***** Provided data

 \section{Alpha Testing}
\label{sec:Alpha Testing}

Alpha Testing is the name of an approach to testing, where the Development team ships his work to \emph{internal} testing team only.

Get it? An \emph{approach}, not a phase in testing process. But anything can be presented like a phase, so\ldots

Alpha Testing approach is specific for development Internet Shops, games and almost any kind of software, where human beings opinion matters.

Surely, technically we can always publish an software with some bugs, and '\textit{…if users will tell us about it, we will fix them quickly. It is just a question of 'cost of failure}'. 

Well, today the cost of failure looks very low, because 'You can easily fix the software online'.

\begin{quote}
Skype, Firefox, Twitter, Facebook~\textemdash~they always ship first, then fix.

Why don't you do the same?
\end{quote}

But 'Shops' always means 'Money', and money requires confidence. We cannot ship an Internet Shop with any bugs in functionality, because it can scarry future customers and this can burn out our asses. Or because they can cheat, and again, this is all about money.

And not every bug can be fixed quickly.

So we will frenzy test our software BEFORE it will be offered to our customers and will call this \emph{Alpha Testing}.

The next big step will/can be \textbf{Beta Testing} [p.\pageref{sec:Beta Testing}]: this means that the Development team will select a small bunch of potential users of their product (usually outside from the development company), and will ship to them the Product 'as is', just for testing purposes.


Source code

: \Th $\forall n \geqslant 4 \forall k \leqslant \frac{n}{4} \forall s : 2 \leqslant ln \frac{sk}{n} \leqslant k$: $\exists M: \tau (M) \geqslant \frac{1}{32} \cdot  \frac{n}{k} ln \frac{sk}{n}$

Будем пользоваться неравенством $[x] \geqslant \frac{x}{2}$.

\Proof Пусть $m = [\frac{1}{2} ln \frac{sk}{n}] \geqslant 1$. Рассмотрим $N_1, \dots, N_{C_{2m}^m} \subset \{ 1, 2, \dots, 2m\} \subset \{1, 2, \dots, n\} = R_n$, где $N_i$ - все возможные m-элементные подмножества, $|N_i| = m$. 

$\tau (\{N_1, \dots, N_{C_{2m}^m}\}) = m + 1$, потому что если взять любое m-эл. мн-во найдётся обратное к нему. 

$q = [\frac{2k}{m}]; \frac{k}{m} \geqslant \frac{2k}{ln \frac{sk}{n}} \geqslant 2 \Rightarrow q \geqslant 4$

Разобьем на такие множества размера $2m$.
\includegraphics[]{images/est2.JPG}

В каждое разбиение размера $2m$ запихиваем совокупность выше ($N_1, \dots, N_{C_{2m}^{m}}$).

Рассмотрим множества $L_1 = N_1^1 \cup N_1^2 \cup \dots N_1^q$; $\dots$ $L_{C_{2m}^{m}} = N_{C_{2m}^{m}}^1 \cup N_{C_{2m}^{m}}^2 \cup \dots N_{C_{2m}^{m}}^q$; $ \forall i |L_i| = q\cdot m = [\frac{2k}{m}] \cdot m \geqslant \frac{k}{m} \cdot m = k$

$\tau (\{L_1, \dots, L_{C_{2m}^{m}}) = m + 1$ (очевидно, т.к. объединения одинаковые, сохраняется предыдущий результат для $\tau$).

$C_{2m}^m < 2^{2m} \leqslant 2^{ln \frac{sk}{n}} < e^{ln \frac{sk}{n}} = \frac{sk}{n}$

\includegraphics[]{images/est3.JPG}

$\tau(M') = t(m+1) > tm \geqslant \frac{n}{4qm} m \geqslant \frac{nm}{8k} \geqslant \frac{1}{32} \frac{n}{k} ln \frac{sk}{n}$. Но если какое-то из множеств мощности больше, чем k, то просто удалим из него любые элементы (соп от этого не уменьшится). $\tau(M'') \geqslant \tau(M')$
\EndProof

**********

■ **Your goal**
Find every line in the records that has the word "because". Copy those lines.

■ **Result**
Well, today the cost of failure looks very low, because 'You can easily fix the software online'.
But 'Shops' always means 'Money', and money requires confidence. We cannot ship an Internet Shop with any bugs in functionality, because it can scarry future customers and this can burn out our asses. Or because they can cheat, and again, this is all about money.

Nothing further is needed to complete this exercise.